GLM-OCR image marker preservation
actual upstream GLM-OCR chat_template.jinja prompt shape, including exactly one <__media__> placeholder, preserved Text Extraction: prompt text, assistant generation marker, and no raw file://, image_url, or base64 image-source leakage
GLM-OCR image prompt preservation while GLM tool-call normalization is active
ToolChoice.none on GLM/format-specific handlers does not select the metadata tool-use template, expose tool definitions to Jinja, or emit grammar/preserved tokens/triggers
system-message merge preserving typed multimodal parts and ordering (system text, image/media, user text)
generic tool-instruction injection preserving multimodal user parts and ordering
tool-call argument normalization without mutating source messages
invalid template-specific tool-call serialization raising LlamaInferenceException
generic/granite schema-in-content rendering
content-only and PEG formats not inheriting generic tool-call serialization
text-oriented tool-call content moves stringifying list content, while multimodal paths explicitly preserve structured image/audio parts
audio content part preservation when tool-call serialization moves tool calls into multimodal content

Review notes

Independent local review found no blockers after the first hardening pass.
A second independent review of the additional hardening found no blockers or obvious regressions.
The latest review found one actionable gap: ToolChoice.none could still leave format-specific handler tool prompting/grammar enabled when tools were supplied.
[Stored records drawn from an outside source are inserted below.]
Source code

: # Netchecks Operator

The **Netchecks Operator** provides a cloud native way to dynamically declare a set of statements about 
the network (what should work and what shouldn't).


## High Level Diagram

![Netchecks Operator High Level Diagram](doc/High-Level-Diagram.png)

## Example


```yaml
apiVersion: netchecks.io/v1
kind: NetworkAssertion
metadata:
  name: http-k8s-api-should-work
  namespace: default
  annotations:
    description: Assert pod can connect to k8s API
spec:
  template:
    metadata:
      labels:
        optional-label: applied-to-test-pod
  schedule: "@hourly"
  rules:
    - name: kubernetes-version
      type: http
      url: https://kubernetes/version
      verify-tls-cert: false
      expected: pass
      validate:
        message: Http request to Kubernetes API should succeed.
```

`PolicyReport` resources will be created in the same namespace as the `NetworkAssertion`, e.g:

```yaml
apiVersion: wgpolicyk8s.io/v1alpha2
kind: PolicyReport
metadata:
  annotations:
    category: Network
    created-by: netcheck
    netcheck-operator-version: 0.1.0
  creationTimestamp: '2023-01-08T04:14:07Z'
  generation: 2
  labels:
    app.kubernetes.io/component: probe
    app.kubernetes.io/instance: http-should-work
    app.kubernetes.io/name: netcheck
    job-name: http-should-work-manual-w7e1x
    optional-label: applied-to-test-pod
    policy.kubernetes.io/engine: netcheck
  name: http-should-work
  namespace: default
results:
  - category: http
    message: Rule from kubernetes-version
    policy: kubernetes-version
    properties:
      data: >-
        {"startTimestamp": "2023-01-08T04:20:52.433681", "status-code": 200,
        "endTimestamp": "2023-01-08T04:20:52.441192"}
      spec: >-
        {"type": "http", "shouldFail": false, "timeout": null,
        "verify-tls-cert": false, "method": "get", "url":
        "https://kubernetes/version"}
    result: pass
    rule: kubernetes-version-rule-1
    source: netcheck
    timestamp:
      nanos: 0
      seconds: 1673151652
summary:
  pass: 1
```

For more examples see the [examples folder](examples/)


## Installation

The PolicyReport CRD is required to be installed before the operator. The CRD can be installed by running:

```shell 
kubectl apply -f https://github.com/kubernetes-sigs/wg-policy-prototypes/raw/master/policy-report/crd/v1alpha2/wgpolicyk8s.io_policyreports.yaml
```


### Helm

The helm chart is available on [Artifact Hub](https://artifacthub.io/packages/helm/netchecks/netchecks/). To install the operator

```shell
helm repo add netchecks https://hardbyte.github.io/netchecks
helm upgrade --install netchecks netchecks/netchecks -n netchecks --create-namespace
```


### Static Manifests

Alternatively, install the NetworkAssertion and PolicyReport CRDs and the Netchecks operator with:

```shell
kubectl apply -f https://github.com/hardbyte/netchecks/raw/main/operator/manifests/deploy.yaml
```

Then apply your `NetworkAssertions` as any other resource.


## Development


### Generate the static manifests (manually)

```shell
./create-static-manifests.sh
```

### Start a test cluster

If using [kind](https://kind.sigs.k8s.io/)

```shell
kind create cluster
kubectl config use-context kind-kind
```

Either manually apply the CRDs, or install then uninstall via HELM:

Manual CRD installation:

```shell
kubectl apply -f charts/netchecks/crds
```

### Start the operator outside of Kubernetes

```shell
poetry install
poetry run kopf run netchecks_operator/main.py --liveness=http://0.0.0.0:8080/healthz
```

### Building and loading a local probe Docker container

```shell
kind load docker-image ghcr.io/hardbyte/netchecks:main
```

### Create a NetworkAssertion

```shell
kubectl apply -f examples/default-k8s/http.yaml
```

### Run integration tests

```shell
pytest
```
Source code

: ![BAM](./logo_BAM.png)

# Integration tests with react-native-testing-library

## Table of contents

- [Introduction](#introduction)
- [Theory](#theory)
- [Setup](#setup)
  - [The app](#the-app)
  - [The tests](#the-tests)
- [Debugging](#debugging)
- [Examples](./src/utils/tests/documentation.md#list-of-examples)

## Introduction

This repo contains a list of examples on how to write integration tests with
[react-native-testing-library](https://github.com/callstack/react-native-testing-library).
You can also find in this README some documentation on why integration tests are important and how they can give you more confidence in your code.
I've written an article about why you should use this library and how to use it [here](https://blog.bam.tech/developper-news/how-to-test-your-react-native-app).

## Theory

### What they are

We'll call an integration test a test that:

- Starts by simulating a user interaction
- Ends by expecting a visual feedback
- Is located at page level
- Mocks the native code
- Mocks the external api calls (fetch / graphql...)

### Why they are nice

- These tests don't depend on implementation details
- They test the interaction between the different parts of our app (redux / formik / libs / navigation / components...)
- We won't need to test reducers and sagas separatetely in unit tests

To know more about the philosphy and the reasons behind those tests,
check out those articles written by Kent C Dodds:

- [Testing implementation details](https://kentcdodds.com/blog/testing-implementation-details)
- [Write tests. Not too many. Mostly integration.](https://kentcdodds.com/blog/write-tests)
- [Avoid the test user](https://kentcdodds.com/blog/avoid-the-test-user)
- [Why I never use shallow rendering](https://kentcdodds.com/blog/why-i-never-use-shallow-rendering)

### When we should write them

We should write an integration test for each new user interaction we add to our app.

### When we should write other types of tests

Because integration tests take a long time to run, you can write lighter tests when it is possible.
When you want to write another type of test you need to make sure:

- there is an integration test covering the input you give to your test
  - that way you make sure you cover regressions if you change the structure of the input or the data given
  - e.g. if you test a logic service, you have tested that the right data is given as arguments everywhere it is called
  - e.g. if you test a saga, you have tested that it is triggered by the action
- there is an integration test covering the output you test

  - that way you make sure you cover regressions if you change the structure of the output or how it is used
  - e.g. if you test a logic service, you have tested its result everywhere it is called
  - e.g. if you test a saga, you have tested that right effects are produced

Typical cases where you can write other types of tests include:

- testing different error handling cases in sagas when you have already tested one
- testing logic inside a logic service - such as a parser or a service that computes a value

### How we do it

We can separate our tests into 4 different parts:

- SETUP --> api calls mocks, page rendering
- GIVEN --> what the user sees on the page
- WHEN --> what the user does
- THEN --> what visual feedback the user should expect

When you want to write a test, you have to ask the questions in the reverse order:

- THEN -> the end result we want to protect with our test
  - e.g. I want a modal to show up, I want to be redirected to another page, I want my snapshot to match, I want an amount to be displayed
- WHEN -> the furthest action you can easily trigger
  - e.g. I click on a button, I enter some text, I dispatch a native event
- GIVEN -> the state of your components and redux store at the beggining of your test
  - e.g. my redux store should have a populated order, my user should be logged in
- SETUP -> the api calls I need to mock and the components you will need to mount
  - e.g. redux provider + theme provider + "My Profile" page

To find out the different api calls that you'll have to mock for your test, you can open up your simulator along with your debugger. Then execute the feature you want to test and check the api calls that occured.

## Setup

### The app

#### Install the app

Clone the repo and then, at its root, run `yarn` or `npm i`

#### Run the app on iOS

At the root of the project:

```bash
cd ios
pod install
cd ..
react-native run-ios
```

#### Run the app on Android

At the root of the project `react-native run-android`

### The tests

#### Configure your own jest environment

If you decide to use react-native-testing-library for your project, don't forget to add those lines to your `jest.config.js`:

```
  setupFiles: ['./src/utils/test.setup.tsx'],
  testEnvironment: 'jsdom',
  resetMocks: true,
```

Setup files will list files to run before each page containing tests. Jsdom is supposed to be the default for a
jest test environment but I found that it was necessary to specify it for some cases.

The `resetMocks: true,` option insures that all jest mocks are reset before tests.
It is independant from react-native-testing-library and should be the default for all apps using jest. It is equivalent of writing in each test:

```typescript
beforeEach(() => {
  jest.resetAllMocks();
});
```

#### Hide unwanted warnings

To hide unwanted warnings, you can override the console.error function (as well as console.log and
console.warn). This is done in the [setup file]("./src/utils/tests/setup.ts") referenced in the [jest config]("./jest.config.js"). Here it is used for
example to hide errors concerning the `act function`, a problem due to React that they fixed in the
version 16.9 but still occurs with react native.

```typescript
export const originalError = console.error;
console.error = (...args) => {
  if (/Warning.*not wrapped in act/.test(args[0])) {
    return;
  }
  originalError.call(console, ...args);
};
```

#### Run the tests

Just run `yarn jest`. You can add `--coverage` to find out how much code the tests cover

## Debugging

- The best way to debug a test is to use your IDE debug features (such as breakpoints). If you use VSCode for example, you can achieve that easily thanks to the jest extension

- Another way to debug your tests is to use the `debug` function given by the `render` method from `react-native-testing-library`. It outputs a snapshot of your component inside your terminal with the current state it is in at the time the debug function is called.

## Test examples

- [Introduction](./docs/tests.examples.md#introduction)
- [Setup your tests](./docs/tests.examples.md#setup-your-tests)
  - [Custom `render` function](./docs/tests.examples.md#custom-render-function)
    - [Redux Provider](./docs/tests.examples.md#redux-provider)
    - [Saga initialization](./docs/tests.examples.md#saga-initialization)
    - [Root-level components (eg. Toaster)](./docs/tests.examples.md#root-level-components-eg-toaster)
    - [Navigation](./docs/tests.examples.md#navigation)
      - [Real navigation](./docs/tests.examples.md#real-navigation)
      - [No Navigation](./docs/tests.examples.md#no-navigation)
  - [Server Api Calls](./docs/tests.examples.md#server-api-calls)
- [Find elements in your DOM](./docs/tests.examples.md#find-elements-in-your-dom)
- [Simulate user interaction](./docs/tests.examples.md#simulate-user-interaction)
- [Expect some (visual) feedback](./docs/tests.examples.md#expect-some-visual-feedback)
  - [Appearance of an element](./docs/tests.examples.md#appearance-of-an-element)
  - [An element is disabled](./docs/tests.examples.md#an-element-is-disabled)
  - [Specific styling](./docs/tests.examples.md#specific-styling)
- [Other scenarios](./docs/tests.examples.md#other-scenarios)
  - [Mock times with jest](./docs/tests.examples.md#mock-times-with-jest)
This is now fixed and covered by a GLM regression test.
Previous Copilot comments were addressed and resolved:
- preserved list-shaped assistant content when moving tool calls into content
- added non-string-key tool-call argument normalization coverage
- avoided embedding full stack traces in LlamaInferenceException.details; the original stack is preserved with Error.throwWithStackTrace
Copilot was re-requested on latest pushed head cb04d877b56a438cf112a1d0f4f25128fdf86525 and generated no new comments.
There are no unresolved review/Copilot threads.
Known prompt-shape caveat: generic tool-instruction injection now uses the shared leading-system merge path, so the separator changed from a manual blank line to the centralized one-newline merge behavior. This is intentional to preserve typed multimodal content.

Verification

dart format --output=none --set-exit-if-changed lib/src/core/template/chat_template_engine.dart test/unit/core/template/chat_template_engine_test.dart → 0 changed
git diff --check → passed
static added-line scan for hardcoded secrets, dangerous execution, and conflict markers → 0 hits
dart analyze lib/src/core/template/chat_template_engine.dart test/unit/core/template/chat_template_engine_test.dart → no issues found
dart test -p vm test/unit/core/template/chat_template_engine_test.dart --exclude-tags local-only → +36: All tests passed!
dart test -p vm,chrome test/unit/core/template/chat_template_engine_test.dart test/unit/core/template/template_render_context_test.dart test/integration/core/template --exclude-tags local-only → +238: All tests passed!
dart test -p vm test/unit/core/template test/unit/tooling/run_llama_cpp_chat_tests_script_test.dart --exclude-tags local-only → +289: All tests passed!
Earlier local validation on this PR also included:
- dart test test/unit/core/template/chat_template_engine_test.dart test/unit/core/template/template_render_context_test.dart → +90: All tests passed! across VM and Chrome/Dart2Js
- dart test -p vm test/integration/core/template --exclude-tags local-only → +84 ~43: All tests passed!
- dart --packages=.dart_tool/package_config.json /tmp/glm_ocr_issue156_smoke.dart with local GLM-OCR GGUF + mmproj + marker image → GLM_OCR_E2E_PASS (supportsVision=true, output included GLM OCR TEST / Issue 156: image marker)
- dart run tool/testing/run_local_e2e.dart --scenario root-native-tool-e2e → +1: All tests passed! with real Qwen3.5-0.8B GGUF prompt/template path
- dart run tool/testing/run_local_e2e.dart --scenario root-template-e2e → partial local-only E2E: FunctionGemma Jinja-template real-model path passed, but the upstream llama.cpp chat-test subtests failed before this Dart refactor path because the local llama.cpp CMake checkout did not provide the requested test-chat-parser target and then libggml-cpu.dylib was not on the runtime loader path
- npm run build from website/ → Docusaurus build succeeded
CI passed on latest head cb04d877b56a438cf112a1d0f4f25128fdf86525:
- Analyze & Lint
- Docs Build Check
- Test Linux & Web (with Coverage)
- Test Native (macos-latest)
- Test Native (windows-latest)
- Native Prompt Reuse Parity

Coverage note

Codecov reports project coverage passing.
Patch coverage is advisory and has previously reported below 90% on this PR; required CI/check runs are green.

Note: The local-only upstream template E2E caveat is an environment/upstream llama.cpp setup issue, not evidence of a Dart refactor regression. Generated .dart_tool/llama_cpp* artifacts were removed after local validation.

Additional local E2E confidence pass (2026-05-21)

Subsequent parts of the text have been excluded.